The data Block Start

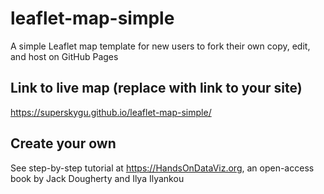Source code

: # leaflet-map-simple
A simple Leaflet map template for new users to fork their own copy, edit, and host on GitHub Pages

## Link to live map (replace with link to your site)
https://superskygu.github.io/leaflet-map-simple/

## Create your own
See step-by-step tutorial at https://HandsOnDataViz.org, an open-access book by Jack Dougherty and Ilya Ilyankou
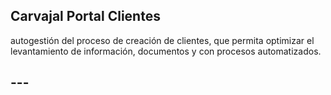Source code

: 
## Carvajal Portal Clientes

<p>autogestión del proceso de creación de clientes, que permita optimizar el levantamiento de información, documentos y con procesos automatizados.
</p>

## ---
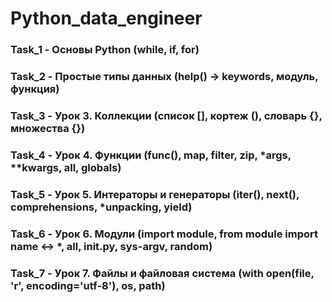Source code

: # Python_data_engineer

### Task_1 -  Основы Python (while, if, for)
### Task_2 -  Простые типы данных (help() -> keywords, модуль, функция)
### Task_3 -  Урок 3. Коллекции (список [], кортеж (), словарь {}, множества {})
### Task_4 -  Урок 4. Функции (func(), map, filter, zip, *args, **kwargs, all, globals)
### Task_5 -  Урок 5. Интераторы и генераторы (iter(), next(), comprehensions, *unpacking, yield)
### Task_6 -  Урок 6. Модули (import module, from module import name <-> *, __all__, __init__.py, sys-argv, random)
### Task_7 -  Урок 7. Файлы и файловая система (with open(file, 'r', encoding='utf-8'), os, path)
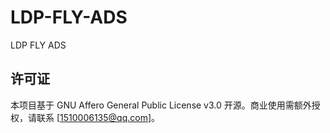# LDP-FLY-ADS
LDP FLY ADS

## 许可证
本项目基于 GNU Affero General Public License v3.0 开源。商业使用需额外授权，请联系 [1510006135@qq.com]。

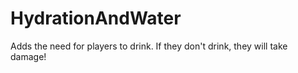 # HydrationAndWater
Adds the need for players to drink. If they don't drink, they will take damage!
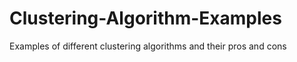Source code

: # Clustering-Algorithm-Examples
Examples of different clustering algorithms and their pros and cons
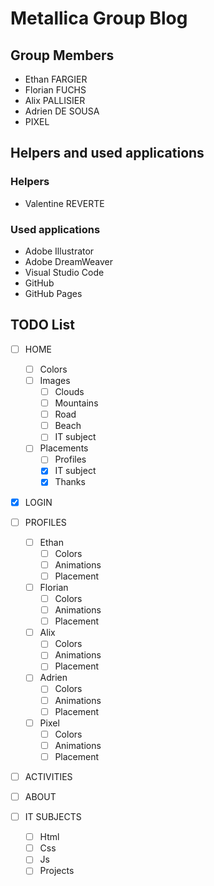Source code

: # Metallica Group Blog

## Group Members

 - Ethan FARGIER
 - Florian FUCHS
 - Alix PALLISIER
 - Adrien DE SOUSA
 - PIXEL

 ## Helpers and used applications

 ### Helpers

 - Valentine REVERTE

 ### Used applications

 - Adobe Illustrator
 - Adobe DreamWeaver
 - Visual Studio Code
 - GitHub
 - GitHub Pages

## TODO List

 - [ ] HOME
    - [ ] Colors
    - [ ] Images
        - [ ] Clouds
        - [ ] Mountains
        - [ ] Road
        - [ ] Beach
        - [ ] IT subject
    - [ ] Placements
        - [ ] Profiles
        - [x] IT subject
        - [x] Thanks
        
 - [x] LOGIN

 - [ ] PROFILES
    - [ ] Ethan
        - [ ] Colors
        - [ ] Animations
        - [ ] Placement
    - [ ] Florian
        - [ ] Colors
        - [ ] Animations
        - [ ] Placement
    - [ ] Alix
        - [ ] Colors
        - [ ] Animations
        - [ ] Placement
    - [ ] Adrien
        - [ ] Colors
        - [ ] Animations
        - [ ] Placement
    - [ ] Pixel
        - [ ] Colors
        - [ ] Animations
        - [ ] Placement

 - [ ] ACTIVITIES

 - [ ] ABOUT

 - [ ] IT SUBJECTS
	- [ ] Html
	- [ ] Css
	- [ ] Js
	- [ ] Projects
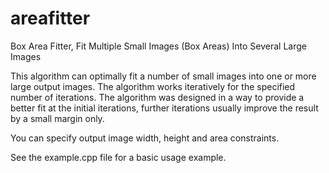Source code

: # areafitter
Box Area Fitter, Fit Multiple Small Images (Box Areas) Into Several Large Images

This algorithm can optimally fit a number of small images into one or more
large output images. The algorithm works iteratively for the specified number
of iterations. The algorithm was designed in a way to provide a better fit at
the initial iterations, further iterations usually improve the result by a
small margin only.

You can specify output image width, height and area constraints.

See the example.cpp file for a basic usage example.
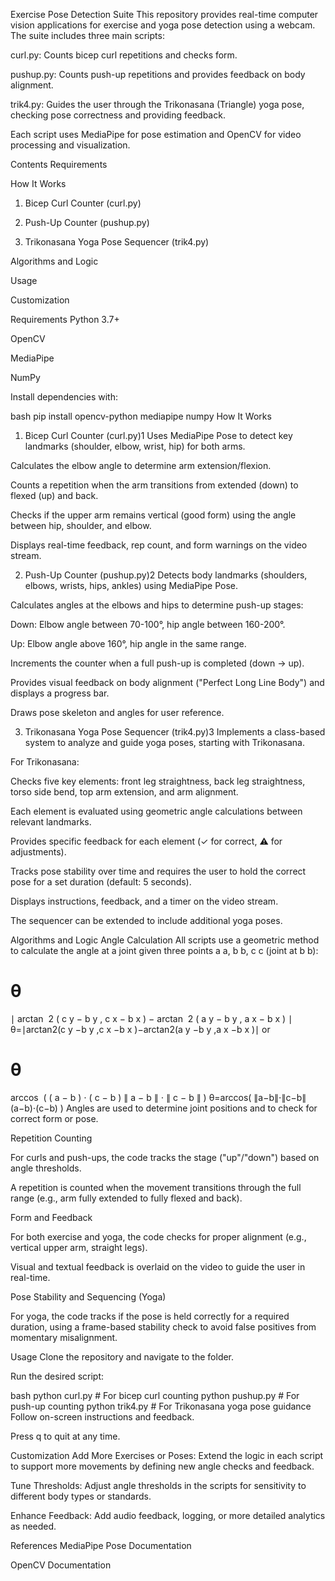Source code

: Exercise Pose Detection Suite
This repository provides real-time computer vision applications for exercise and yoga pose detection using a webcam. The suite includes three main scripts:

curl.py: Counts bicep curl repetitions and checks form.

pushup.py: Counts push-up repetitions and provides feedback on body alignment.

trik4.py: Guides the user through the Trikonasana (Triangle) yoga pose, checking pose correctness and providing feedback.

Each script uses MediaPipe for pose estimation and OpenCV for video processing and visualization.

Contents
Requirements

How It Works

1. Bicep Curl Counter (curl.py)

2. Push-Up Counter (pushup.py)

3. Trikonasana Yoga Pose Sequencer (trik4.py)

Algorithms and Logic

Usage

Customization

Requirements
Python 3.7+

OpenCV

MediaPipe

NumPy

Install dependencies with:

bash
pip install opencv-python mediapipe numpy
How It Works
1. Bicep Curl Counter (curl.py)1
Uses MediaPipe Pose to detect key landmarks (shoulder, elbow, wrist, hip) for both arms.

Calculates the elbow angle to determine arm extension/flexion.

Counts a repetition when the arm transitions from extended (down) to flexed (up) and back.

Checks if the upper arm remains vertical (good form) using the angle between hip, shoulder, and elbow.

Displays real-time feedback, rep count, and form warnings on the video stream.

2. Push-Up Counter (pushup.py)2
Detects body landmarks (shoulders, elbows, wrists, hips, ankles) using MediaPipe Pose.

Calculates angles at the elbows and hips to determine push-up stages:

Down: Elbow angle between 70-100°, hip angle between 160-200°.

Up: Elbow angle above 160°, hip angle in the same range.

Increments the counter when a full push-up is completed (down → up).

Provides visual feedback on body alignment ("Perfect Long Line Body") and displays a progress bar.

Draws pose skeleton and angles for user reference.

3. Trikonasana Yoga Pose Sequencer (trik4.py)3
Implements a class-based system to analyze and guide yoga poses, starting with Trikonasana.

For Trikonasana:

Checks five key elements: front leg straightness, back leg straightness, torso side bend, top arm extension, and arm alignment.

Each element is evaluated using geometric angle calculations between relevant landmarks.

Provides specific feedback for each element (✓ for correct, ⚠ for adjustments).

Tracks pose stability over time and requires the user to hold the correct pose for a set duration (default: 5 seconds).

Displays instructions, feedback, and a timer on the video stream.

The sequencer can be extended to include additional yoga poses.

Algorithms and Logic
Angle Calculation
All scripts use a geometric method to calculate the angle at a joint given three points 
a
a, 
b
b, 
c
c (joint at 
b
b):

θ
=
∣
arctan
⁡
2
(
c
y
−
b
y
,
c
x
−
b
x
)
−
arctan
⁡
2
(
a
y
−
b
y
,
a
x
−
b
x
)
∣
θ=∣arctan2(c 
y
 −b 
y
 ,c 
x
 −b 
x
 )−arctan2(a 
y
 −b 
y
 ,a 
x
 −b 
x
 )∣
or

θ
=
arccos
⁡
(
(
a
−
b
)
⋅
(
c
−
b
)
∥
a
−
b
∥
⋅
∥
c
−
b
∥
)
θ=arccos( 
∥a−b∥⋅∥c−b∥
(a−b)⋅(c−b)
 )
Angles are used to determine joint positions and to check for correct form or pose.

Repetition Counting

For curls and push-ups, the code tracks the stage ("up"/"down") based on angle thresholds.

A repetition is counted when the movement transitions through the full range (e.g., arm fully extended to fully flexed and back).

Form and Feedback

For both exercise and yoga, the code checks for proper alignment (e.g., vertical upper arm, straight legs).

Visual and textual feedback is overlaid on the video to guide the user in real-time.

Pose Stability and Sequencing (Yoga)

For yoga, the code tracks if the pose is held correctly for a required duration, using a frame-based stability check to avoid false positives from momentary misalignment.

Usage
Clone the repository and navigate to the folder.

Run the desired script:

bash
python curl.py      # For bicep curl counting
python pushup.py    # For push-up counting
python trik4.py     # For Trikonasana yoga pose guidance
Follow on-screen instructions and feedback.

Press q to quit at any time.

Customization
Add More Exercises or Poses:
Extend the logic in each script to support more movements by defining new angle checks and feedback.

Tune Thresholds:
Adjust angle thresholds in the scripts for sensitivity to different body types or standards.

Enhance Feedback:
Add audio feedback, logging, or more detailed analytics as needed.

References
MediaPipe Pose Documentation

OpenCV Documentation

The data Block End

--- Problem statement ---
Every line above goes into the copy unchanged; the pictures do not.

--- Task answer ---
Source code

: # leaflet-map-simple
A simple Leaflet map template for new users to fork their own copy, edit, and host on GitHub Pages

## Link to live map (replace with link to your site)
https://superskygu.github.io/leaflet-map-simple/

## Create your own
See step-by-step tutorial at https://HandsOnDataViz.org, an open-access book by Jack Dougherty and Ilya Ilyankou
Source code

: 
## Carvajal Portal Clientes

<p>autogestión del proceso de creación de clientes, que permita optimizar el levantamiento de información, documentos y con procesos automatizados.
</p>

## ---
Source code

: # Python_data_engineer

### Task_1 -  Основы Python (while, if, for)
### Task_2 -  Простые типы данных (help() -> keywords, модуль, функция)
### Task_3 -  Урок 3. Коллекции (список [], кортеж (), словарь {}, множества {})
### Task_4 -  Урок 4. Функции (func(), map, filter, zip, *args, **kwargs, all, globals)
### Task_5 -  Урок 5. Интераторы и генераторы (iter(), next(), comprehensions, *unpacking, yield)
### Task_6 -  Урок 6. Модули (import module, from module import name <-> *, __all__, __init__.py, sys-argv, random)
### Task_7 -  Урок 7. Файлы и файловая система (with open(file, 'r', encoding='utf-8'), os, path)
# LDP-FLY-ADS
LDP FLY ADS

## 许可证
本项目基于 GNU Affero General Public License v3.0 开源。商业使用需额外授权，请联系 [1510006135@qq.com]。

 # HydrationAndWater
Adds the need for players to drink. If they don't drink, they will take damage!
Source code

: # Clustering-Algorithm-Examples
Examples of different clustering algorithms and their pros and cons
Source code

: # Metallica Group Blog

## Group Members

 - Ethan FARGIER
 - Florian FUCHS
 - Alix PALLISIER
 - Adrien DE SOUSA
 - PIXEL

 ## Helpers and used applications

 ### Helpers

 - Valentine REVERTE

 ### Used applications

 - Adobe Illustrator
 - Adobe DreamWeaver
 - Visual Studio Code
 - GitHub
 - GitHub Pages

## TODO List

 - [ ] HOME
    - [ ] Colors
    - [ ] Images
        - [ ] Clouds
        - [ ] Mountains
        - [ ] Road
        - [ ] Beach
        - [ ] IT subject
    - [ ] Placements
        - [ ] Profiles
        - [x] IT subject
        - [x] Thanks
        
 - [x] LOGIN

 - [ ] PROFILES
    - [ ] Ethan
        - [ ] Colors
        - [ ] Animations
        - [ ] Placement
    - [ ] Florian
        - [ ] Colors
        - [ ] Animations
        - [ ] Placement
    - [ ] Alix
        - [ ] Colors
        - [ ] Animations
        - [ ] Placement
    - [ ] Adrien
        - [ ] Colors
        - [ ] Animations
        - [ ] Placement
    - [ ] Pixel
        - [ ] Colors
        - [ ] Animations
        - [ ] Placement

 - [ ] ACTIVITIES

 - [ ] ABOUT

 - [ ] IT SUBJECTS
	- [ ] Html
	- [ ] Css
	- [ ] Js
	- [ ] Projects
Source code

: # areafitter
Box Area Fitter, Fit Multiple Small Images (Box Areas) Into Several Large Images

This algorithm can optimally fit a number of small images into one or more
large output images. The algorithm works iteratively for the specified number
of iterations. The algorithm was designed in a way to provide a better fit at
the initial iterations, further iterations usually improve the result by a
small margin only.

You can specify output image width, height and area constraints.

See the example.cpp file for a basic usage example.
Source code

: Exercise Pose Detection Suite
This repository provides real-time computer vision applications for exercise and yoga pose detection using a webcam. The suite includes three main scripts:

curl.py: Counts bicep curl repetitions and checks form.

pushup.py: Counts push-up repetitions and provides feedback on body alignment.

trik4.py: Guides the user through the Trikonasana (Triangle) yoga pose, checking pose correctness and providing feedback.

Each script uses MediaPipe for pose estimation and OpenCV for video processing and visualization.

Contents
Requirements

How It Works

1. Bicep Curl Counter (curl.py)

2. Push-Up Counter (pushup.py)

3. Trikonasana Yoga Pose Sequencer (trik4.py)

Algorithms and Logic

Usage

Customization

Requirements
Python 3.7+

OpenCV

MediaPipe

NumPy

Install dependencies with:

bash
pip install opencv-python mediapipe numpy
How It Works
1. Bicep Curl Counter (curl.py)1
Uses MediaPipe Pose to detect key landmarks (shoulder, elbow, wrist, hip) for both arms.

Calculates the elbow angle to determine arm extension/flexion.

Counts a repetition when the arm transitions from extended (down) to flexed (up) and back.

Checks if the upper arm remains vertical (good form) using the angle between hip, shoulder, and elbow.

Displays real-time feedback, rep count, and form warnings on the video stream.

2. Push-Up Counter (pushup.py)2
Detects body landmarks (shoulders, elbows, wrists, hips, ankles) using MediaPipe Pose.

Calculates angles at the elbows and hips to determine push-up stages:

Down: Elbow angle between 70-100°, hip angle between 160-200°.

Up: Elbow angle above 160°, hip angle in the same range.

Increments the counter when a full push-up is completed (down → up).

Provides visual feedback on body alignment ("Perfect Long Line Body") and displays a progress bar.

Draws pose skeleton and angles for user reference.

3. Trikonasana Yoga Pose Sequencer (trik4.py)3
Implements a class-based system to analyze and guide yoga poses, starting with Trikonasana.

For Trikonasana:

Checks five key elements: front leg straightness, back leg straightness, torso side bend, top arm extension, and arm alignment.

Each element is evaluated using geometric angle calculations between relevant landmarks.

Provides specific feedback for each element (✓ for correct, ⚠ for adjustments).

Tracks pose stability over time and requires the user to hold the correct pose for a set duration (default: 5 seconds).

Displays instructions, feedback, and a timer on the video stream.

The sequencer can be extended to include additional yoga poses.

Algorithms and Logic
Angle Calculation
All scripts use a geometric method to calculate the angle at a joint given three points 
a
a, 
b
b, 
c
c (joint at 
b
b):

θ
=
∣
arctan
⁡
2
(
c
y
−
b
y
,
c
x
−
b
x
)
−
arctan
⁡
2
(
a
y
−
b
y
,
a
x
−
b
x
)
∣
θ=∣arctan2(c 
y
 −b 
y
 ,c 
x
 −b 
x
 )−arctan2(a 
y
 −b 
y
 ,a 
x
 −b 
x
 )∣
or

θ
=
arccos
⁡
(
(
a
−
b
)
⋅
(
c
−
b
)
∥
a
−
b
∥
⋅
∥
c
−
b
∥
)
θ=arccos( 
∥a−b∥⋅∥c−b∥
(a−b)⋅(c−b)
 )
Angles are used to determine joint positions and to check for correct form or pose.

Repetition Counting

For curls and push-ups, the code tracks the stage ("up"/"down") based on angle thresholds.

A repetition is counted when the movement transitions through the full range (e.g., arm fully extended to fully flexed and back).

Form and Feedback

For both exercise and yoga, the code checks for proper alignment (e.g., vertical upper arm, straight legs).

Visual and textual feedback is overlaid on the video to guide the user in real-time.

Pose Stability and Sequencing (Yoga)

For yoga, the code tracks if the pose is held correctly for a required duration, using a frame-based stability check to avoid false positives from momentary misalignment.

Usage
Clone the repository and navigate to the folder.

Run the desired script:

bash
python curl.py      # For bicep curl counting
python pushup.py    # For push-up counting
python trik4.py     # For Trikonasana yoga pose guidance
Follow on-screen instructions and feedback.

Press q to quit at any time.

Customization
Add More Exercises or Poses:
Extend the logic in each script to support more movements by defining new angle checks and feedback.

Tune Thresholds:
Adjust angle thresholds in the scripts for sensitivity to different body types or standards.

Enhance Feedback:
Add audio feedback, logging, or more detailed analytics as needed.

References
MediaPipe Pose Documentation

OpenCV Documentation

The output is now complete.